Kevin Drum, Andrew Sullivan, and Michael Tomasky have expressed their emphatic unconvincedness by my Mitt Romney endorsement.
Fortunately, none of them live in swing states, so at least I haven't done any harm.
I do want to clear up one false impression, though, caused by my failure to express myself clearly enough.
I don't want to see Obamacare repealed. I don't believe it will be, not even if the Republicans retake the Senate, which I don't expect either. Precisely since the universal healthcare law will remain in place, I want to see it implemented by people who see cost control as the first priority - who will grant maximum flexibility to the states - and who will recognize how dangerous it is to finance Obamacare with taxes only on the rich. A law of benefit to all should be paid for by all, for otherwise beneficiaries lose all concern for costs.
Andrew replied thus
And yet Romney has said it will be his first priority on Day One to end the program despised by every element of his far right party. He says this almost every day. David thinks Romney is cynical enough to make that clear, binding pledge day after day, ad after ad, and then instantly renege on it, even with a Republican majority in both Houses. Again, if David's right, Romney lacks the character to be president. If he's wrong, he's voting for the wrong presidential candidate.
Drum and Tomasky reacted in similar ways.

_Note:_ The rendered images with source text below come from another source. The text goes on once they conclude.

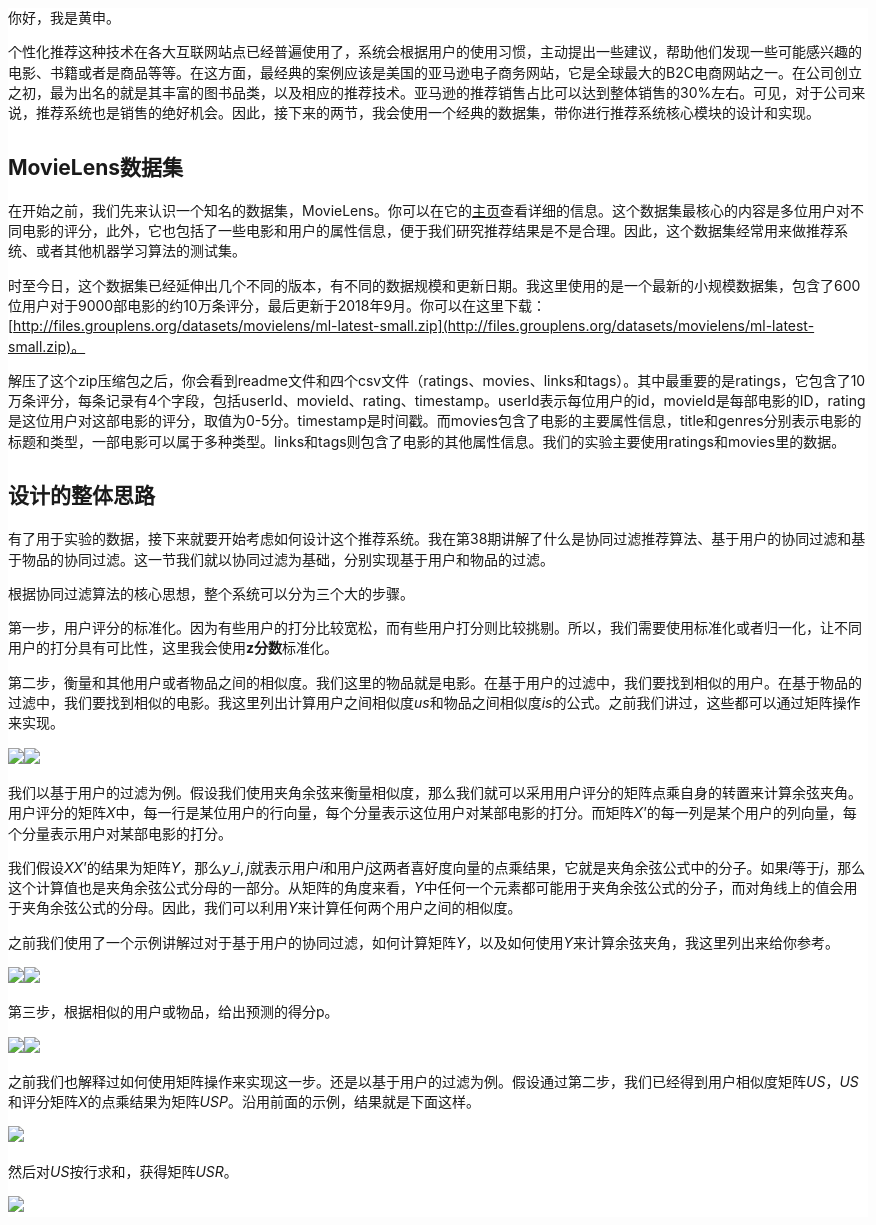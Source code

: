 你好，我是黄申。

个性化推荐这种技术在各大互联网站点已经普遍使用了，系统会根据用户的使用习惯，主动提出一些建议，帮助他们发现一些可能感兴趣的电影、书籍或者是商品等等。在这方面，最经典的案例应该是美国的亚马逊电子商务网站，它是全球最大的B2C电商网站之一。在公司创立之初，最为出名的就是其丰富的图书品类，以及相应的推荐技术。亚马逊的推荐销售占比可以达到整体销售的30%左右。可见，对于公司来说，推荐系统也是销售的绝好机会。因此，接下来的两节，我会使用一个经典的数据集，带你进行推荐系统核心模块的设计和实现。

## MovieLens数据集

在开始之前，我们先来认识一个知名的数据集，MovieLens。你可以在它的[主页](http://files.grouplens.org/datasets/movielens/)查看详细的信息。这个数据集最核心的内容是多位用户对不同电影的评分，此外，它也包括了一些电影和用户的属性信息，便于我们研究推荐结果是不是合理。因此，这个数据集经常用来做推荐系统、或者其他机器学习算法的测试集。

时至今日，这个数据集已经延伸出几个不同的版本，有不同的数据规模和更新日期。我这里使用的是一个最新的小规模数据集，包含了600位用户对于9000部电影的约10万条评分，最后更新于2018年9月。你可以在这里下载：[http://files.grouplens.org/datasets/movielens/ml-latest-small.zip](http://files.grouplens.org/datasets/movielens/ml-latest-small.zip)。

解压了这个zip压缩包之后，你会看到readme文件和四个csv文件（ratings、movies、links和tags）。其中最重要的是ratings，它包含了10万条评分，每条记录有4个字段，包括userId、movieId、rating、timestamp。userId表示每位用户的id，movieId是每部电影的ID，rating是这位用户对这部电影的评分，取值为0-5分。timestamp是时间戳。而movies包含了电影的主要属性信息，title和genres分别表示电影的标题和类型，一部电影可以属于多种类型。links和tags则包含了电影的其他属性信息。我们的实验主要使用ratings和movies里的数据。

## 设计的整体思路

有了用于实验的数据，接下来就要开始考虑如何设计这个推荐系统。我在第38期讲解了什么是协同过滤推荐算法、基于用户的协同过滤和基于物品的协同过滤。这一节我们就以协同过滤为基础，分别实现基于用户和物品的过滤。

根据协同过滤算法的核心思想，整个系统可以分为三个大的步骤。

第一步，用户评分的标准化。因为有些用户的打分比较宽松，而有些用户打分则比较挑剔。所以，我们需要使用标准化或者归一化，让不同用户的打分具有可比性，这里我会使用**z分数**标准化。

第二步，衡量和其他用户或者物品之间的相似度。我们这里的物品就是电影。在基于用户的过滤中，我们要找到相似的用户。在基于物品的过滤中，我们要找到相似的电影。我这里列出计算用户之间相似度$us$和物品之间相似度$is$的公式。之前我们讲过，这些都可以通过矩阵操作来实现。

![](https://static001.geekbang.org/resource/image/8e/ec/8e002cc0e287f675221e42df5c249fec.png?wh=794%2A158)![](https://static001.geekbang.org/resource/image/3c/2b/3c04082d6f87f9268eceb65cb624892b.png?wh=812%2A154)

我们以基于用户的过滤为例。假设我们使用夹角余弦来衡量相似度，那么我们就可以采用用户评分的矩阵点乘自身的转置来计算余弦夹角。用户评分的矩阵$X$中，每一行是某位用户的行向量，每个分量表示这位用户对某部电影的打分。而矩阵$X’$的每一列是某个用户的列向量，每个分量表示用户对某部电影的打分。

我们假设$XX’$的结果为矩阵$Y$，那么$y\_{i,j}$就表示用户$i$和用户$j$这两者喜好度向量的点乘结果，它就是夹角余弦公式中的分子。如果$i$等于$j$，那么这个计算值也是夹角余弦公式分母的一部分。从矩阵的角度来看，$Y$中任何一个元素都可能用于夹角余弦公式的分子，而对角线上的值会用于夹角余弦公式的分母。因此，我们可以利用$Y$来计算任何两个用户之间的相似度。

之前我们使用了一个示例讲解过对于基于用户的协同过滤，如何计算矩阵$Y$，以及如何使用$Y$来计算余弦夹角，我这里列出来给你参考。

![](https://static001.geekbang.org/resource/image/79/2b/79e7065dade1b1a4d38639bb9d2cea2b.png?wh=984%2A964)![](https://static001.geekbang.org/resource/image/9d/42/9ddfe8b7874d9d708fa367ccca967942.png?wh=1768%2A1028)

第三步，根据相似的用户或物品，给出预测的得分p。

![](https://static001.geekbang.org/resource/image/0a/29/0ace6bd5295a83ab6da8f5357a755929.png?wh=306%2A210)![](https://static001.geekbang.org/resource/image/8e/23/8e170042ec88bdf48908ea0bdc2d7423.png?wh=282%2A200)

之前我们也解释过如何使用矩阵操作来实现这一步。还是以基于用户的过滤为例。假设通过第二步，我们已经得到用户相似度矩阵$US$，$US$和评分矩阵$X$的点乘结果为矩阵$USP$。沿用前面的示例，结果就是下面这样。

![](https://static001.geekbang.org/resource/image/65/1f/65ff214ce18ccc12193bf17cd1ec201f.png?wh=1108%2A468)

然后对$US$按行求和，获得矩阵$USR$。

![](https://static001.geekbang.org/resource/image/28/0e/28c5469d3fcacda96604f66dfc883a0e.png?wh=852%2A330)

(Adam Serwer and Jamelle Bouie discuss the same argument at Bloggingheads)
To be clear: when I said that I doubted Obamacare would be repealed, I wasn't questioning that a President Romney would propose repeal. He will. His party will insist he do so; the House will vote to do so whether a President Romney asks them to or not; and by now, Romney surely believes he wants to.

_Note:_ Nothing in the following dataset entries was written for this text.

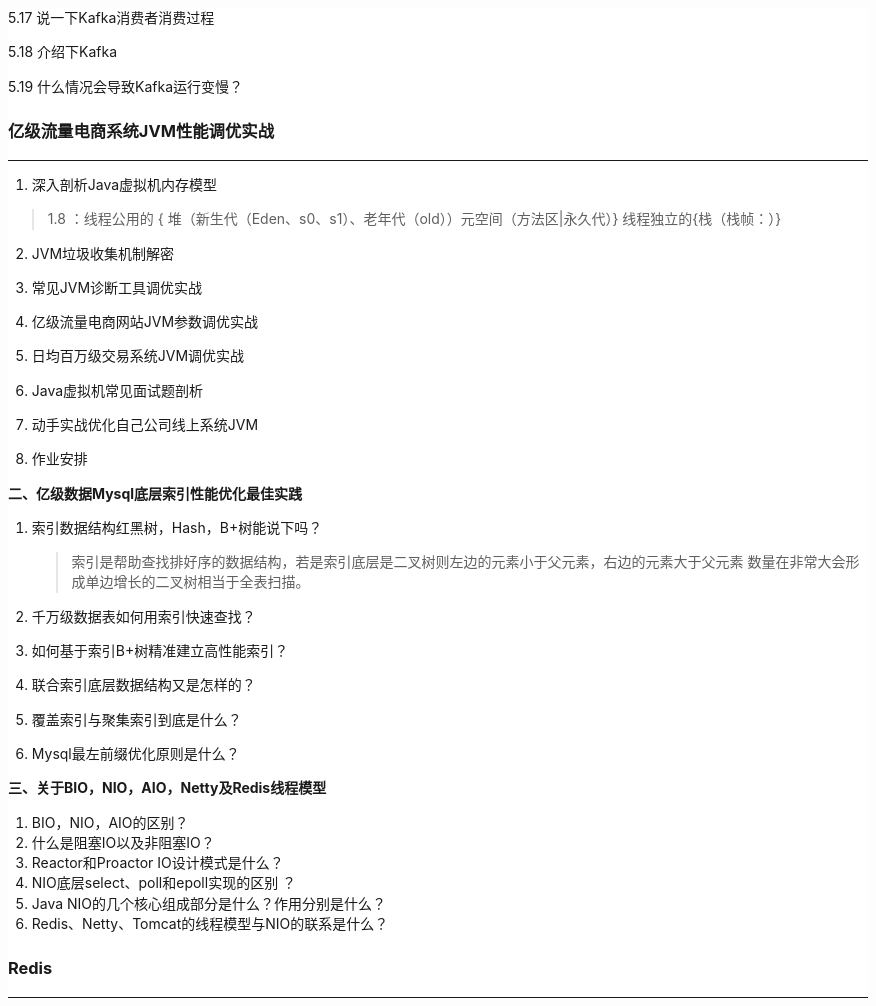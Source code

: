  5.17 说一下Kafka消费者消费过程

 5.18 介绍下Kafka

 5.19 什么情况会导致Kafka运行变慢？



### 亿级流量电商系统JVM性能调优实战

-----

1. 深入剖析Java虚拟机内存模型

> 1.8  ：线程公用的 {    堆（新生代（Eden、s0、s1）、老年代（old））元空间（方法区|永久代）}  线程独立的{栈（栈帧：）}

2. JVM垃圾收集机制解密

3. 常见JVM诊断工具调优实战

4. 亿级流量电商网站JVM参数调优实战

5. 日均百万级交易系统JVM调优实战

6. Java虚拟机常见面试题剖析

7. 动手实战优化自己公司线上系统JVM

8. 作业安排

**二、亿级数据Mysql底层索引性能优化最佳实践**

1. 索引数据结构红黑树，Hash，B+树能说下吗？

   > 索引是帮助查找排好序的数据结构，若是索引底层是二叉树则左边的元素小于父元素，右边的元素大于父元素 数量在非常大会形成单边增长的二叉树相当于全表扫描。
   >
   > 
   >
   > 

2. 千万级数据表如何用索引快速查找？

3. 如何基于索引B+树精准建立高性能索引？

4. 联合索引底层数据结构又是怎样的？

5. 覆盖索引与聚集索引到底是什么？

6. Mysql最左前缀优化原则是什么？

**三、关于BIO，NIO，AIO，Netty及Redis线程模型**

1. BIO，NIO，AIO的区别？
2. 什么是阻塞IO以及非阻塞IO？ 
3. Reactor和Proactor IO设计模式是什么？
4. NIO底层select、poll和epoll实现的区别 ？
5. Java NIO的几个核心组成部分是什么？作用分别是什么？
6. Redis、Netty、Tomcat的线程模型与NIO的联系是什么？

### Redis

-----
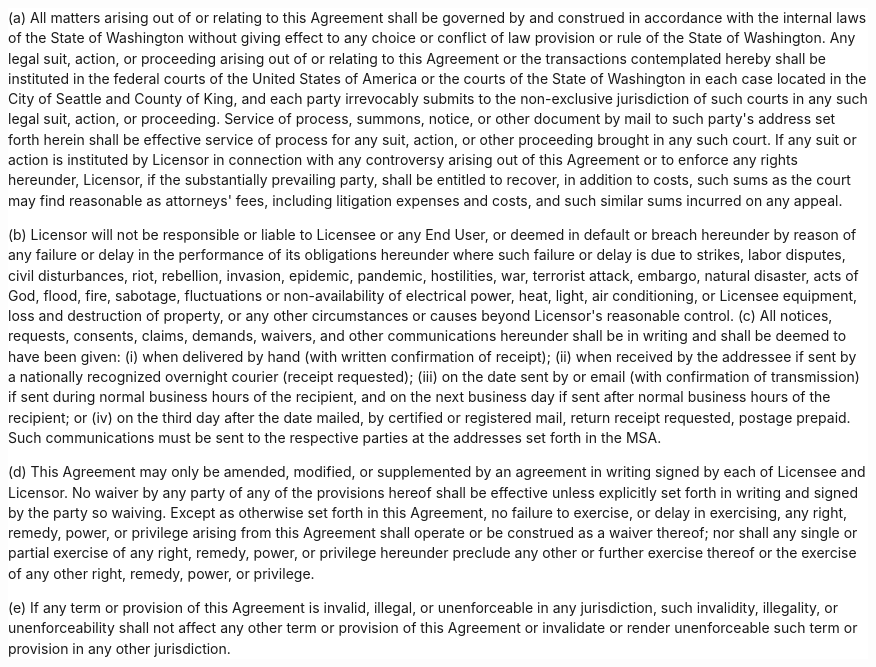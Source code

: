   (a)  All matters arising out of or relating to this Agreement shall be governed by and construed in accordance with the internal laws of the State of Washington without giving effect to any choice or conflict of law provision or rule of the State of Washington. Any legal suit, action, or proceeding arising out of or relating to this Agreement or the transactions contemplated hereby shall be instituted in the federal courts of the United States of America or the courts of the State of Washington in each case located in the City of Seattle and County of King, and each party irrevocably submits to the non-exclusive jurisdiction of such courts in any such legal suit, action, or proceeding. Service of process, summons, notice, or other document by mail to such party's address set forth herein shall be effective service of process for any suit, action, or other proceeding brought in any such court. If any suit or action is instituted by Licensor in connection with any controversy arising out of this Agreement or to enforce any rights hereunder, Licensor, if the substantially prevailing party, shall be entitled to recover, in addition to costs, such sums as the court may find reasonable as attorneys' fees, including litigation expenses and costs, and such similar sums incurred on any appeal.
  
  (b)  Licensor will not be responsible or liable to Licensee or any End User, or deemed in default or breach hereunder by reason of any failure or delay in the performance of its obligations hereunder where such failure or delay is due to strikes, labor disputes, civil disturbances, riot, rebellion, invasion, epidemic, pandemic, hostilities, war, terrorist attack, embargo, natural disaster, acts of God, flood, fire, sabotage, fluctuations or non-availability of electrical power, heat, light, air conditioning, or Licensee equipment, loss and destruction of property, or any other circumstances or causes beyond Licensor's reasonable control.
  (c) All notices, requests, consents, claims, demands, waivers, and other communications hereunder shall be in writing and shall be deemed to have been given: (i) when delivered by hand (with written confirmation of receipt); (ii) when received by the addressee if sent by a nationally recognized overnight courier (receipt requested); (iii) on the date sent by or email (with confirmation of transmission) if sent during normal business hours of the recipient, and on the next business day if sent after normal business hours of the recipient; or (iv) on the third day after the date mailed, by certified or registered mail, return receipt requested, postage prepaid. Such communications must be sent to the respective parties at the addresses set forth in the MSA.
  
  (d) This Agreement may only be amended, modified, or supplemented by an agreement in writing signed by each of Licensee and Licensor. No waiver by any party of any of the provisions hereof shall be effective unless explicitly set forth in writing and signed by the party so waiving. Except as otherwise set forth in this Agreement, no failure to exercise, or delay in exercising, any right, remedy, power, or privilege arising from this Agreement shall operate or be construed as a waiver thereof; nor shall any single or partial exercise of any right, remedy, power, or privilege hereunder preclude any other or further exercise thereof or the exercise of any other right, remedy, power, or privilege.
  
  (e) If any term or provision of this Agreement is invalid, illegal, or unenforceable in any jurisdiction, such invalidity, illegality, or unenforceability shall not affect any other term or provision of this Agreement or invalidate or render unenforceable such term or provision in any other jurisdiction.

So I am not suggesting that Romney will renege.
I am suggesting the following:
1) If Democrats hold the Senate, as they likely will, possibly with an increased majority, how does repeal become law?
2) Even if Democrats lose the Senate, what exactly does the repeal statute look like? Is it the 1-sentence law simply voiding the law? But such a law would have immediate impact on a lot of Republican constituencies. It would, for example, immediately raise prescription drug costs for many Medicare recipients. Don't the phones start ringing in congressional offices as seniors discover that fact? What about the 20-somethings on their parents' health insurance. How do they (and their parents) react when they learn they will lose their coverage? Angry, right?
Can and will congressional Republicans really muscle through that anger? Especially if they have dropped a half dozen or so House seats? Or will they begin to expand their 1-sentence law to start addressing voter concerns? As the law grows, it will rapidly bulk into a substantial health reform on its own. As it bulks, it will accumulate more and more opposition, not only among Democrats, but among Republicans too. The Republican party that failed to pass a healthcare reform in the eight years 2001-2009 is not ready to pass a healthcare reform in the first nine months of the next Congress. Yet that's what it must do if it is to repeal Obamacare while preserving Obamacare's most popular features. And that's what I doubt it will be able to do. The claim is not that Romney is lying to his supporters. The claim is that healthcare change is hard, and the repeal of Obamacare will be an especially complicated and dangerous change.